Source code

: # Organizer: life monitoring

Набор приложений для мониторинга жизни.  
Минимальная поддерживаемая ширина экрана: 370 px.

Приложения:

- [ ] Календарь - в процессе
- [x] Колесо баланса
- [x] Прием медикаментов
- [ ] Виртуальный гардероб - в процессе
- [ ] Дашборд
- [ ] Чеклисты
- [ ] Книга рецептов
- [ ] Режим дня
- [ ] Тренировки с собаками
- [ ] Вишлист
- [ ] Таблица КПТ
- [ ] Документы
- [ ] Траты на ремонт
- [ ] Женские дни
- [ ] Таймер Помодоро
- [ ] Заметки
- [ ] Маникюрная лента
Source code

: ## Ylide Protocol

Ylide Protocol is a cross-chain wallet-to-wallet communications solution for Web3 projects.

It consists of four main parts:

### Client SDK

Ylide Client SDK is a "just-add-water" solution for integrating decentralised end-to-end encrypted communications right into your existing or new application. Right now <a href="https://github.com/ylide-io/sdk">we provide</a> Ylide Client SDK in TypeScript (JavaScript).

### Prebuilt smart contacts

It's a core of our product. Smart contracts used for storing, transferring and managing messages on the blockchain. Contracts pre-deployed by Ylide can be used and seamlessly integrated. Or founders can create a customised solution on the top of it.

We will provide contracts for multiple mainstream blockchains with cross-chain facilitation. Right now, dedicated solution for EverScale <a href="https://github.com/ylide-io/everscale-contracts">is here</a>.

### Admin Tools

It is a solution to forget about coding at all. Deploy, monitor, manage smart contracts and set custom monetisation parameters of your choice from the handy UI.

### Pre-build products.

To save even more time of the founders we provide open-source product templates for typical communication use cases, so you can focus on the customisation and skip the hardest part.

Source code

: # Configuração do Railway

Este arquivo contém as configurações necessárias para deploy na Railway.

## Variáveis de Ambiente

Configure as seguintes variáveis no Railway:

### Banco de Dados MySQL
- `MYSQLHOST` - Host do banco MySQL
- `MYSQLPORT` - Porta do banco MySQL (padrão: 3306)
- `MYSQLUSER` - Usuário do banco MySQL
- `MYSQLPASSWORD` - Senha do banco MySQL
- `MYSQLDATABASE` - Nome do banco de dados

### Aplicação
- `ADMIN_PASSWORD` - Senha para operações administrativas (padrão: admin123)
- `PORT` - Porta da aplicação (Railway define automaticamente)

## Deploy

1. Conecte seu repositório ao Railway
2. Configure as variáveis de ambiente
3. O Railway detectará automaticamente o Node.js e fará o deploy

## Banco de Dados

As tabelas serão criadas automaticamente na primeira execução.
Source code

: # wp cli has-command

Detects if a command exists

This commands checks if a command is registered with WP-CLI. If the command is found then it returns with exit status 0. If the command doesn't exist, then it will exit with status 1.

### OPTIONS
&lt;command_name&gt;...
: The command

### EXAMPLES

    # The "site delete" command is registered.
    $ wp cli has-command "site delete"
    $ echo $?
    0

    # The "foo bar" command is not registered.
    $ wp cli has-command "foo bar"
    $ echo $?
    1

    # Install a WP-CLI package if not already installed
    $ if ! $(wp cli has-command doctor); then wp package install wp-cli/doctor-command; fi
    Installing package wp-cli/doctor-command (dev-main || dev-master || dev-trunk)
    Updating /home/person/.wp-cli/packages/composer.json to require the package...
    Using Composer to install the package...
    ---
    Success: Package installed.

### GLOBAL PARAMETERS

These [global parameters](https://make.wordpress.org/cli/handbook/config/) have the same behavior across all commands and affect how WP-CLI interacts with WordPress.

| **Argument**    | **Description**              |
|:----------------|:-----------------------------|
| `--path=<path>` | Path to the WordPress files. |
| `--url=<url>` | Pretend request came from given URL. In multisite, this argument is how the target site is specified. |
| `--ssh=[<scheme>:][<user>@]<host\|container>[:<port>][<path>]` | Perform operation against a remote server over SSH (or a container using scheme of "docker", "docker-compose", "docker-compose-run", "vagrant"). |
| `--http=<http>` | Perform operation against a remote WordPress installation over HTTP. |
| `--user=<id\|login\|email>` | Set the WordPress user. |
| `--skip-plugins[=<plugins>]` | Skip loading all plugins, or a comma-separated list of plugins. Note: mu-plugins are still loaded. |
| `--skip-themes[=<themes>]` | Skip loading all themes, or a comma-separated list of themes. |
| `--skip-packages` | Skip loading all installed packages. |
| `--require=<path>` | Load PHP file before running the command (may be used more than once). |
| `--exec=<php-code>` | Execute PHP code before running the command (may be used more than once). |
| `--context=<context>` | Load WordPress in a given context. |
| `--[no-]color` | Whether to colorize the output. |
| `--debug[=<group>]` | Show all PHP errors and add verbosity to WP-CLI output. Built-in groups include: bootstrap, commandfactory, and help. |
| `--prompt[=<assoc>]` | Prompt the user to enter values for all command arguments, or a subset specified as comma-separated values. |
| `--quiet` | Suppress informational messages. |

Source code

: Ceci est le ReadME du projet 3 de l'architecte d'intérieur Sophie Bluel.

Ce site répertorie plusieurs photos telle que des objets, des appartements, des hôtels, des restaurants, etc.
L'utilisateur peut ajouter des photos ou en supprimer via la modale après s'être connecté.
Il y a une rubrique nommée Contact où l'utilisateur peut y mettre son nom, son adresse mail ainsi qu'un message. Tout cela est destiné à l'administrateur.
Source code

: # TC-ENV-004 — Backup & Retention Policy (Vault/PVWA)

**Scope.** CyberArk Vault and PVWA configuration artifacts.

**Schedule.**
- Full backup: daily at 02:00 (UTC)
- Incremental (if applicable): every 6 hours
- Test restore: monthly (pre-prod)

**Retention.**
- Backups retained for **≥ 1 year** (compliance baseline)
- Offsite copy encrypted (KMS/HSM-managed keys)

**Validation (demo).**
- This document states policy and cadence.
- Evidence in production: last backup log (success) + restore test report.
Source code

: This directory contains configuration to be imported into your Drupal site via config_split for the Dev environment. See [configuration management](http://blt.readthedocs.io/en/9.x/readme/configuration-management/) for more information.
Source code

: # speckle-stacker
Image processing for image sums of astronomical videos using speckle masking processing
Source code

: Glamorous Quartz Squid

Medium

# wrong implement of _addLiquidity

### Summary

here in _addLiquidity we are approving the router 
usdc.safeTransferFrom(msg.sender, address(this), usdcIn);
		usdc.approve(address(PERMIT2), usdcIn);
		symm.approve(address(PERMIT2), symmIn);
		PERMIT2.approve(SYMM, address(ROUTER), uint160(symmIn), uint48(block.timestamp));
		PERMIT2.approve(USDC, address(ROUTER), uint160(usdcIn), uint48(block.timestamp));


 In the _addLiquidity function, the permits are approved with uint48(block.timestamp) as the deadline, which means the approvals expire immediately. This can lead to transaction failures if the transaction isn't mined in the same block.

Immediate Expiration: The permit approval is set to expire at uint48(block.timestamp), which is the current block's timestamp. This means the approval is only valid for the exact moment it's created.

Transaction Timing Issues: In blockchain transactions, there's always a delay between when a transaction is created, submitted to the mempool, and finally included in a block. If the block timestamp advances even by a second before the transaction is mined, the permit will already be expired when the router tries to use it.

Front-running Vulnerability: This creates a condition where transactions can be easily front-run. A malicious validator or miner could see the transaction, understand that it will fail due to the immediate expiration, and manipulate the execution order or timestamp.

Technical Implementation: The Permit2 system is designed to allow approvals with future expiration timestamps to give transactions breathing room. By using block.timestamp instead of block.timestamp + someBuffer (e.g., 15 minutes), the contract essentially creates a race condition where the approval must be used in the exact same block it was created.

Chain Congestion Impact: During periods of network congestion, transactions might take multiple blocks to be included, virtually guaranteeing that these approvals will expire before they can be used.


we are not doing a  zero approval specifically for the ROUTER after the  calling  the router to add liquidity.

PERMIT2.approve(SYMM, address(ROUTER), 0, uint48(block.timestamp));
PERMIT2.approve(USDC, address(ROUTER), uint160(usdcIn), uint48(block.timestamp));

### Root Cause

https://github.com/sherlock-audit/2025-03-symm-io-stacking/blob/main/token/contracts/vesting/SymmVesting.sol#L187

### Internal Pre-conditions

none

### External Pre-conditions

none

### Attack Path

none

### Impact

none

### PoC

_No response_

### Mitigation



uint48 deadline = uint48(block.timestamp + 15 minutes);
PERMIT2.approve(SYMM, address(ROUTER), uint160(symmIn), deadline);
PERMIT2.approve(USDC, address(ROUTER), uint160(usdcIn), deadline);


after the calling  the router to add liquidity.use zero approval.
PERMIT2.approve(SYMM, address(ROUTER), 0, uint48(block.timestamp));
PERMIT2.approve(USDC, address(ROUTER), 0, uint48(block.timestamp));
:::
=== About this exercise ===
Once you have checked the entries above, say how many lines include the word "Right", and nothing beyond the number.

=== Output for this task ===
2